PETALING JAYA: The Securities Commission (SC) has launched its third Capital Market Masterplan (CMP3) to empower all Malaysians to invest for their future and promote digital inclusion to reflect the rapidly changing and competitive environment.
The regulator’s masterplan will serve as a strategic framework for the growth of Malaysia’s capital market over the next five years.
Chairman Datuk Syed Zaid Albar said the progress in the capital market can no longer be measured solely by growth and size, as it also has to serve the underlying needs and aspirations of the country and its people.

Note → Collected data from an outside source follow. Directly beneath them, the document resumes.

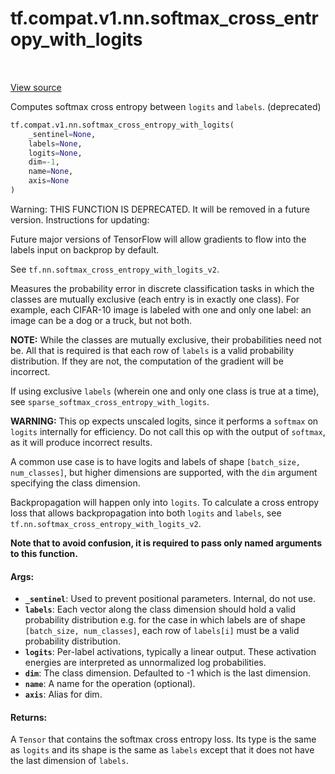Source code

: <div itemscope itemtype="http://developers.google.com/ReferenceObject">
<meta itemprop="name" content="tf.compat.v1.nn.softmax_cross_entropy_with_logits" />
<meta itemprop="path" content="Stable" />
</div>

# tf.compat.v1.nn.softmax_cross_entropy_with_logits

<!-- Insert buttons and diff -->

<table class="tfo-notebook-buttons tfo-api" align="left">
</table>

<a target="_blank" href="/code/stable/tensorflow/python/ops/nn_ops.py">View source</a>



Computes softmax cross entropy between `logits` and `labels`. (deprecated)

``` python
tf.compat.v1.nn.softmax_cross_entropy_with_logits(
    _sentinel=None,
    labels=None,
    logits=None,
    dim=-1,
    name=None,
    axis=None
)
```



<!-- Placeholder for "Used in" -->

Warning: THIS FUNCTION IS DEPRECATED. It will be removed in a future version.
Instructions for updating:

Future major versions of TensorFlow will allow gradients to flow
into the labels input on backprop by default.

See `tf.nn.softmax_cross_entropy_with_logits_v2`.


Measures the probability error in discrete classification tasks in which the
classes are mutually exclusive (each entry is in exactly one class).  For
example, each CIFAR-10 image is labeled with one and only one label: an image
can be a dog or a truck, but not both.

**NOTE:**  While the classes are mutually exclusive, their probabilities
need not be.  All that is required is that each row of `labels` is
a valid probability distribution.  If they are not, the computation of the
gradient will be incorrect.

If using exclusive `labels` (wherein one and only
one class is true at a time), see `sparse_softmax_cross_entropy_with_logits`.

**WARNING:** This op expects unscaled logits, since it performs a `softmax`
on `logits` internally for efficiency.  Do not call this op with the
output of `softmax`, as it will produce incorrect results.

A common use case is to have logits and labels of shape
`[batch_size, num_classes]`, but higher dimensions are supported, with
the `dim` argument specifying the class dimension.

Backpropagation will happen only into `logits`.  To calculate a cross entropy
loss that allows backpropagation into both `logits` and `labels`, see
`tf.nn.softmax_cross_entropy_with_logits_v2`.

**Note that to avoid confusion, it is required to pass only named arguments to
this function.**

#### Args:


* <b>`_sentinel`</b>: Used to prevent positional parameters. Internal, do not use.
* <b>`labels`</b>: Each vector along the class dimension should hold a valid
  probability distribution e.g. for the case in which labels are of shape
  `[batch_size, num_classes]`, each row of `labels[i]` must be a valid
  probability distribution.
* <b>`logits`</b>: Per-label activations, typically a linear output. These activation
  energies are interpreted as unnormalized log probabilities.
* <b>`dim`</b>: The class dimension. Defaulted to -1 which is the last dimension.
* <b>`name`</b>: A name for the operation (optional).
* <b>`axis`</b>: Alias for dim.


#### Returns:

A `Tensor` that contains the softmax cross entropy loss. Its type is the
same as `logits` and its shape is the same as `labels` except that it does
not have the last dimension of `labels`.


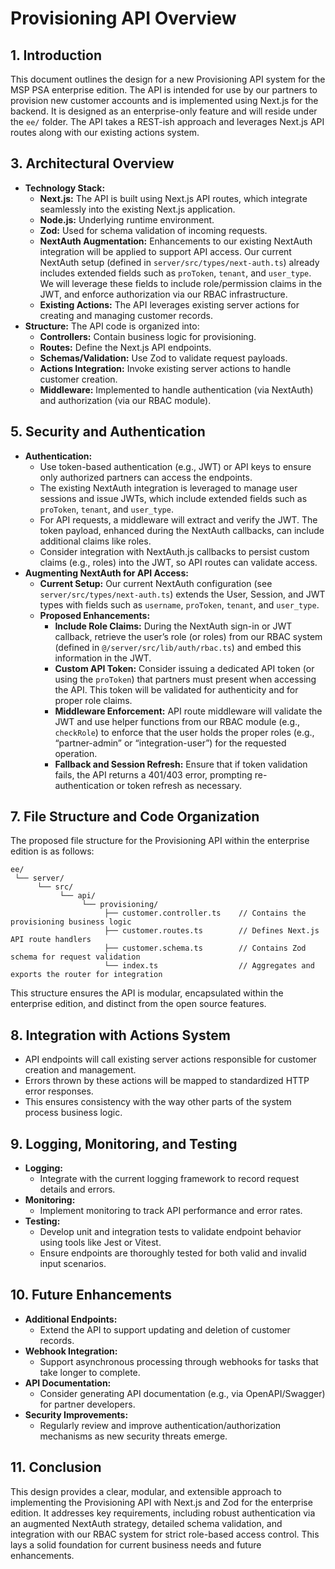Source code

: # Provisioning API Overview

## 1. Introduction
This document outlines the design for a new Provisioning API system for the MSP PSA enterprise edition. The API is intended for use by our partners to provision new customer accounts and is implemented using Next.js for the backend. It is designed as an enterprise-only feature and will reside under the `ee/` folder. The API takes a REST-ish approach and leverages Next.js API routes along with our existing actions system.

## 3. Architectural Overview
- **Technology Stack:**
  - **Next.js:** The API is built using Next.js API routes, which integrate seamlessly into the existing Next.js application.
  - **Node.js:** Underlying runtime environment.
  - **Zod:** Used for schema validation of incoming requests.
  - **NextAuth Augmentation:** Enhancements to our existing NextAuth integration will be applied to support API access. Our current NextAuth setup (defined in `server/src/types/next-auth.ts`) already includes extended fields such as `proToken`, `tenant`, and `user_type`. We will leverage these fields to include role/permission claims in the JWT, and enforce authorization via our RBAC infrastructure.
  - **Existing Actions:** The API leverages existing server actions for creating and managing customer records.
- **Structure:** The API code is organized into:
  - **Controllers:** Contain business logic for provisioning.
  - **Routes:** Define the Next.js API endpoints.
  - **Schemas/Validation:** Use Zod to validate request payloads.
  - **Actions Integration:** Invoke existing server actions to handle customer creation.
  - **Middleware:** Implemented to handle authentication (via NextAuth) and authorization (via our RBAC module).

## 5. Security and Authentication
- **Authentication:** 
  - Use token-based authentication (e.g., JWT) or API keys to ensure only authorized partners can access the endpoints.
  - The existing NextAuth integration is leveraged to manage user sessions and issue JWTs, which include extended fields such as `proToken`, `tenant`, and `user_type`.
  - For API requests, a middleware will extract and verify the JWT. The token payload, enhanced during the NextAuth callbacks, can include additional claims like roles.
  - Consider integration with NextAuth.js callbacks to persist custom claims (e.g., roles) into the JWT, so API routes can validate access.
- **Augmenting NextAuth for API Access:**
  - **Current Setup:** Our current NextAuth configuration (see `server/src/types/next-auth.ts`) extends the User, Session, and JWT types with fields such as `username`, `proToken`, `tenant`, and `user_type`.
  - **Proposed Enhancements:**
    - **Include Role Claims:** During the NextAuth sign-in or JWT callback, retrieve the user’s role (or roles) from our RBAC system (defined in `@/server/src/lib/auth/rbac.ts`) and embed this information in the JWT.
    - **Custom API Token:** Consider issuing a dedicated API token (or using the `proToken`) that partners must present when accessing the API. This token will be validated for authenticity and for proper role claims.
    - **Middleware Enforcement:** API route middleware will validate the JWT and use helper functions from our RBAC module (e.g., `checkRole`) to enforce that the user holds the proper roles (e.g., “partner-admin” or “integration-user”) for the requested operation.
    - **Fallback and Session Refresh:** Ensure that if token validation fails, the API returns a 401/403 error, prompting re-authentication or token refresh as necessary.

## 7. File Structure and Code Organization
The proposed file structure for the Provisioning API within the enterprise edition is as follows:

```
ee/
 └── server/
      └── src/
           └── api/
                └── provisioning/
                     ├── customer.controller.ts    // Contains the provisioning business logic
                     ├── customer.routes.ts        // Defines Next.js API route handlers
                     ├── customer.schema.ts        // Contains Zod schema for request validation
                     └── index.ts                  // Aggregates and exports the router for integration
```

This structure ensures the API is modular, encapsulated within the enterprise edition, and distinct from the open source features.

## 8. Integration with Actions System
- API endpoints will call existing server actions responsible for customer creation and management.
- Errors thrown by these actions will be mapped to standardized HTTP error responses.
- This ensures consistency with the way other parts of the system process business logic.

## 9. Logging, Monitoring, and Testing
- **Logging:** 
  - Integrate with the current logging framework to record request details and errors.
- **Monitoring:**
  - Implement monitoring to track API performance and error rates.
- **Testing:**
  - Develop unit and integration tests to validate endpoint behavior using tools like Jest or Vitest.
  - Ensure endpoints are thoroughly tested for both valid and invalid input scenarios.

## 10. Future Enhancements
- **Additional Endpoints:** 
  - Extend the API to support updating and deletion of customer records.
- **Webhook Integration:** 
  - Support asynchronous processing through webhooks for tasks that take longer to complete.
- **API Documentation:** 
  - Consider generating API documentation (e.g., via OpenAPI/Swagger) for partner developers.
- **Security Improvements:** 
  - Regularly review and improve authentication/authorization mechanisms as new security threats emerge.

## 11. Conclusion
This design provides a clear, modular, and extensible approach to implementing the Provisioning API with Next.js and Zod for the enterprise edition. It addresses key requirements, including robust authentication via an augmented NextAuth strategy, detailed schema validation, and integration with our RBAC system for strict role-based access control. This lays a solid foundation for current business needs and future enhancements.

“Malaysia is at a critical juncture in our post-pandemic journey. It is imperative for the capital market to continue to support the economy as we transition into an inclusive and sustainable nation,” he said at the launch of the CMP3 yesterday.

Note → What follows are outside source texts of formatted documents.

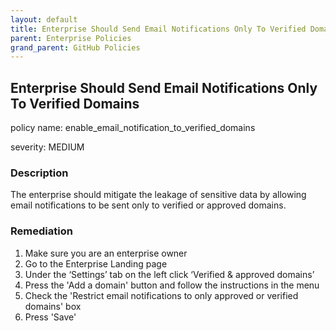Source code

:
 ```yaml
---
layout: default
title: Enterprise Should Send Email Notifications Only To Verified Domains
parent: Enterprise Policies
grand_parent: GitHub Policies
---
```



## Enterprise Should Send Email Notifications Only To Verified Domains
policy name: enable_email_notification_to_verified_domains

severity: MEDIUM

### Description
The enterprise should mitigate the leakage of sensitive data by allowing email notifications to be sent only to verified or approved domains.


### Remediation
1. Make sure you are an enterprise owner
2. Go to the Enterprise Landing page
3. Under the ‘Settings’ tab on the left click ‘Verified & approved domains’
4. Press the 'Add a domain' button and follow the instructions in the menu
5. Check the 'Restrict email notifications to only approved or verified domains' box
6. Press 'Save'



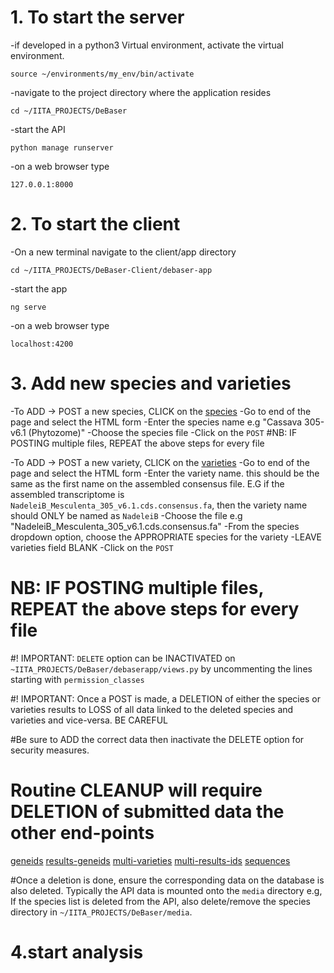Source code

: # 1. To start the server 

-if developed in a python3 Virtual environment, activate the virtual environment.
```
source ~/environments/my_env/bin/activate
```
-navigate to the project directory where the application resides
```
cd ~/IITA_PROJECTS/DeBaser
```
-start the API 
```
python manage runserver 
```
-on a web browser type
```
127.0.0.1:8000
```

# 2. To start the client 

-On a new terminal navigate to the client/app directory 
```
cd ~/IITA_PROJECTS/DeBaser-Client/debaser-app
```
-start the app
```
ng serve 
```
-on a web browser type
```
localhost:4200
```

# 3. Add new species and varieties 

-To ADD -> POST a new species, CLICK on the [species](http://127.0.0.1:8000/species/)
-Go to end of the page and select the HTML form
-Enter the species name e.g "Cassava 305-v6.1 (Phytozome)"
-Choose the species file 
-Click on the ```POST```
#NB: IF POSTING multiple files, REPEAT the above steps for every file

-To ADD -> POST a new variety, CLICK on the [varieties](http://127.0.0.1:8000/varieties/)
-Go to end of the page and select the HTML form
-Enter the variety name. this should be the same as the first name on the assembled consensus file. E.G if the assembled transcriptome is ```NadeleiB_Mesculenta_305_v6.1.cds.consensus.fa```, then the variety name should ONLY be named as ```NadeleiB```
-Choose the file e.g "NadeleiB_Mesculenta_305_v6.1.cds.consensus.fa"
-From the species dropdown option, choose the APPROPRIATE species for the variety
-LEAVE varieties field BLANK
-Click on the ```POST```

# NB: IF POSTING multiple files, REPEAT the above steps for every file

#! IMPORTANT: ```DELETE``` option can be INACTIVATED on ```~IITA_PROJECTS/DeBaser/debaserapp/views.py``` by uncommenting the lines starting with ```permission_classes```

#! IMPORTANT: Once a POST is made, a DELETION of either the species or varieties results to LOSS of all data linked to the deleted species and varieties and vice-versa. BE CAREFUL 

#Be sure to ADD the correct data then inactivate the DELETE option for security measures.

# Routine CLEANUP will require DELETION of submitted data the other end-points
[geneids](http://127.0.0.1:8000/geneids/)
[results-geneids]("http://127.0.0.1:8000/results-geneids/)
[multi-varieties](http://127.0.0.1:8000/multi-varieties/)
[multi-results-ids](http://127.0.0.1:8000/multi-results-ids)
[sequences](http://127.0.0.1:8000/sequences/)


#Once a deletion is done, ensure the corresponding data on the database is also deleted. Typically the API data is mounted onto the ```media``` directory e.g, If the species list is deleted from the API, also delete/remove the species directory in ```~/IITA_PROJECTS/DeBaser/media```.


# 4.start analysis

He said the previous CMP1 (2001-2010) and CMP2 (2011-2020) had expanded the capital market while ensuring market stability and integrity over the last two decades.

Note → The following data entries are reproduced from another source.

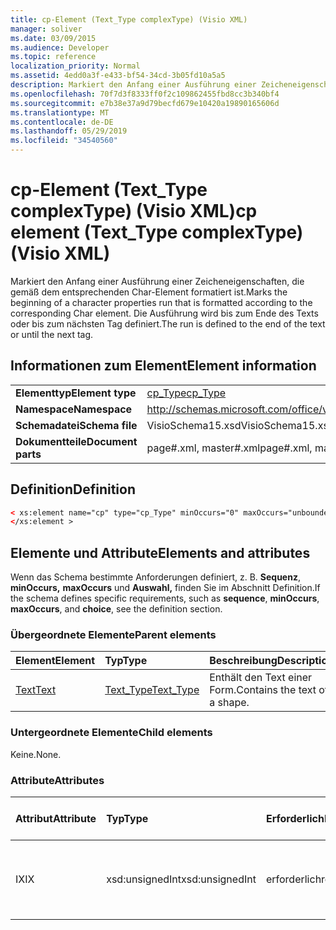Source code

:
 ```yaml
---
title: cp-Element (Text_Type complexType) (Visio XML)
manager: soliver
ms.date: 03/09/2015
ms.audience: Developer
ms.topic: reference
localization_priority: Normal
ms.assetid: 4edd0a3f-e433-bf54-34cd-3b05fd10a5a5
description: Markiert den Anfang einer Ausführung einer Zeicheneigenschaften, die gemäß dem entsprechenden Char-Element formatiert ist. Die Ausführung wird bis zum Ende des Texts oder bis zum nächsten Tag definiert.
ms.openlocfilehash: 70f7d3f8333ff0f2c109862455fbd8cc3b340bf4
ms.sourcegitcommit: e7b38e37a9d79becfd679e10420a19890165606d
ms.translationtype: MT
ms.contentlocale: de-DE
ms.lasthandoff: 05/29/2019
ms.locfileid: "34540560"
---
```

# <a name="cp-element-text_type-complextype-visio-xml"></a><span data-ttu-id="f6c7d-104">cp-Element (Text_Type complexType) (Visio XML)</span><span class="sxs-lookup"><span data-stu-id="f6c7d-104">cp element (Text_Type complexType) (Visio XML)</span></span>

<span data-ttu-id="f6c7d-105">Markiert den Anfang einer Ausführung einer Zeicheneigenschaften, die gemäß dem entsprechenden Char-Element formatiert ist.</span><span class="sxs-lookup"><span data-stu-id="f6c7d-105">Marks the beginning of a character properties run that is formatted according to the corresponding Char element.</span></span> <span data-ttu-id="f6c7d-106">Die Ausführung wird bis zum Ende des Texts oder bis zum nächsten Tag definiert.</span><span class="sxs-lookup"><span data-stu-id="f6c7d-106">The run is defined to the end of the text or until the next tag.</span></span>
  
## <a name="element-information"></a><span data-ttu-id="f6c7d-107">Informationen zum Element</span><span class="sxs-lookup"><span data-stu-id="f6c7d-107">Element information</span></span>

|||
|:-----|:-----|
|<span data-ttu-id="f6c7d-108">**Elementtyp**</span><span class="sxs-lookup"><span data-stu-id="f6c7d-108">**Element type**</span></span> <br/> |[<span data-ttu-id="f6c7d-109">cp_Type</span><span class="sxs-lookup"><span data-stu-id="f6c7d-109">cp_Type</span></span>](cp_type-complextypevisio-xml.md) <br/> |
|<span data-ttu-id="f6c7d-110">**Namespace**</span><span class="sxs-lookup"><span data-stu-id="f6c7d-110">**Namespace**</span></span> <br/> |http://schemas.microsoft.com/office/visio/2012/main  <br/> |
|<span data-ttu-id="f6c7d-111">**Schemadatei**</span><span class="sxs-lookup"><span data-stu-id="f6c7d-111">**Schema file**</span></span> <br/> |<span data-ttu-id="f6c7d-112">VisioSchema15.xsd</span><span class="sxs-lookup"><span data-stu-id="f6c7d-112">VisioSchema15.xsd</span></span>  <br/> |
|<span data-ttu-id="f6c7d-113">**Dokumentteile**</span><span class="sxs-lookup"><span data-stu-id="f6c7d-113">**Document parts**</span></span> <br/> |<span data-ttu-id="f6c7d-114">page#.xml, master#.xml</span><span class="sxs-lookup"><span data-stu-id="f6c7d-114">page#.xml, master#.xml</span></span>  <br/> |
   
## <a name="definition"></a><span data-ttu-id="f6c7d-115">Definition</span><span class="sxs-lookup"><span data-stu-id="f6c7d-115">Definition</span></span>

```XML
< xs:element name="cp" type="cp_Type" minOccurs="0" maxOccurs="unbounded" >
</xs:element >
```

## <a name="elements-and-attributes"></a><span data-ttu-id="f6c7d-116">Elemente und Attribute</span><span class="sxs-lookup"><span data-stu-id="f6c7d-116">Elements and attributes</span></span>

<span data-ttu-id="f6c7d-117">Wenn das Schema bestimmte Anforderungen definiert, z. B. **Sequenz**, **minOccurs,** **maxOccurs** und **Auswahl,** finden Sie im Abschnitt Definition.</span><span class="sxs-lookup"><span data-stu-id="f6c7d-117">If the schema defines specific requirements, such as **sequence**, **minOccurs**, **maxOccurs**, and **choice**, see the definition section.</span></span> 
  
### <a name="parent-elements"></a><span data-ttu-id="f6c7d-118">Übergeordnete Elemente</span><span class="sxs-lookup"><span data-stu-id="f6c7d-118">Parent elements</span></span>

|<span data-ttu-id="f6c7d-119">**Element**</span><span class="sxs-lookup"><span data-stu-id="f6c7d-119">**Element**</span></span>|<span data-ttu-id="f6c7d-120">**Typ**</span><span class="sxs-lookup"><span data-stu-id="f6c7d-120">**Type**</span></span>|<span data-ttu-id="f6c7d-121">**Beschreibung**</span><span class="sxs-lookup"><span data-stu-id="f6c7d-121">**Description**</span></span>|
|:-----|:-----|:-----|
|[<span data-ttu-id="f6c7d-122">Text</span><span class="sxs-lookup"><span data-stu-id="f6c7d-122">Text</span></span>](text-element-shapesheet_type-complextypevisio-xml.md) <br/> |[<span data-ttu-id="f6c7d-123">Text_Type</span><span class="sxs-lookup"><span data-stu-id="f6c7d-123">Text_Type</span></span>](text_type-complextypevisio-xml.md) <br/> |<span data-ttu-id="f6c7d-124">Enthält den Text einer Form.</span><span class="sxs-lookup"><span data-stu-id="f6c7d-124">Contains the text of a shape.</span></span>  <br/> |
   
### <a name="child-elements"></a><span data-ttu-id="f6c7d-125">Untergeordnete Elemente</span><span class="sxs-lookup"><span data-stu-id="f6c7d-125">Child elements</span></span>

<span data-ttu-id="f6c7d-126">Keine.</span><span class="sxs-lookup"><span data-stu-id="f6c7d-126">None.</span></span>
  
### <a name="attributes"></a><span data-ttu-id="f6c7d-127">Attribute</span><span class="sxs-lookup"><span data-stu-id="f6c7d-127">Attributes</span></span>

|<span data-ttu-id="f6c7d-128">**Attribut**</span><span class="sxs-lookup"><span data-stu-id="f6c7d-128">**Attribute**</span></span>|<span data-ttu-id="f6c7d-129">**Typ**</span><span class="sxs-lookup"><span data-stu-id="f6c7d-129">**Type**</span></span>|<span data-ttu-id="f6c7d-130">**Erforderlich**</span><span class="sxs-lookup"><span data-stu-id="f6c7d-130">**Required**</span></span>|<span data-ttu-id="f6c7d-131">**Beschreibung**</span><span class="sxs-lookup"><span data-stu-id="f6c7d-131">**Description**</span></span>|<span data-ttu-id="f6c7d-132">**Mögliche Werte**</span><span class="sxs-lookup"><span data-stu-id="f6c7d-132">**Possible values**</span></span>|
|:-----|:-----|:-----|:-----|:-----|
|<span data-ttu-id="f6c7d-133">IX</span><span class="sxs-lookup"><span data-stu-id="f6c7d-133">IX</span></span>  <br/> |<span data-ttu-id="f6c7d-134">xsd:unsignedInt</span><span class="sxs-lookup"><span data-stu-id="f6c7d-134">xsd:unsignedInt</span></span>  <br/> |<span data-ttu-id="f6c7d-135">erforderlich</span><span class="sxs-lookup"><span data-stu-id="f6c7d-135">required</span></span>  <br/> |<span data-ttu-id="f6c7d-136">Der Char-Elementindex, der von dieser Eigenschaft ausgeführt wird.</span><span class="sxs-lookup"><span data-stu-id="f6c7d-136">The Char element index that this property run represents.</span></span>  <br/> |<span data-ttu-id="f6c7d-137">Werte des xsd:unsignedInt-Typs.</span><span class="sxs-lookup"><span data-stu-id="f6c7d-137">Values of the xsd:unsignedInt type.</span></span>  <br/> |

The new masterplan will further strengthen the Malaysian capital market to accelerate economic growth that is sustainable and inclusive, Syed Zaid added.
Also present at the launch was Finance Minister Tengku Datuk Seri Zafrul Abdul Aziz, who said that the capital market plays an important role as one of the key enablers for structural reforms of the economy.
“It will also pave the way for the wider population to participate in the nation’s growth by enabling more inclusive and accessible investment products and distribution channels.”Tengku Zafrul said for the decade to 2020, the Malaysian capital market grew by a compounded annual growth rate (CAGR) of 5.3% to RM3.4 trillion, underpinned by continuous fundraising activity in the equities and bond market.
Moving forward, he pointed out another important pillar of the capital market is how the financial ecosystem mobilises capital to early and growth-stage firms.
“Public-private partnerships (PPP), such as co-investment structures, will expand and contribute to the development of our venture capital (VC) and private equity (PE) segments,” he said.
Using Dana Penjana Nasional as an example of a PPP partnership, Zafrul explained the agency has invested in another technology unicorn Xendit, following its successful investment in Carsome.
Dana Penjana Nasional programme is a matching fund-of-funds plan under Malaysia’s Short-Term Economic Recovery Plan.
Among the highlights of the CMP3 include a review of the SC’s framework for special purpose acquisition companies, or SPACs, amid a surge in demand for such fundraising vehicles globally.
This came just a week after Singapore and Hong Kong introduced rules for SPACs to list in their exchanges.
Malaysia was among the first in the region to introduce SPACs listings back in 2011.
The revision is timely especially with more technology companies in Southeast Asia opting for a listing in the US.
Grab, Gojek and e-commerce firm Bukalapak are targets for SPACs.
Then there is Carsome, as well as AirAsia Group Bhd that is looking at the possibility of listing its airasia Digital in the U.S.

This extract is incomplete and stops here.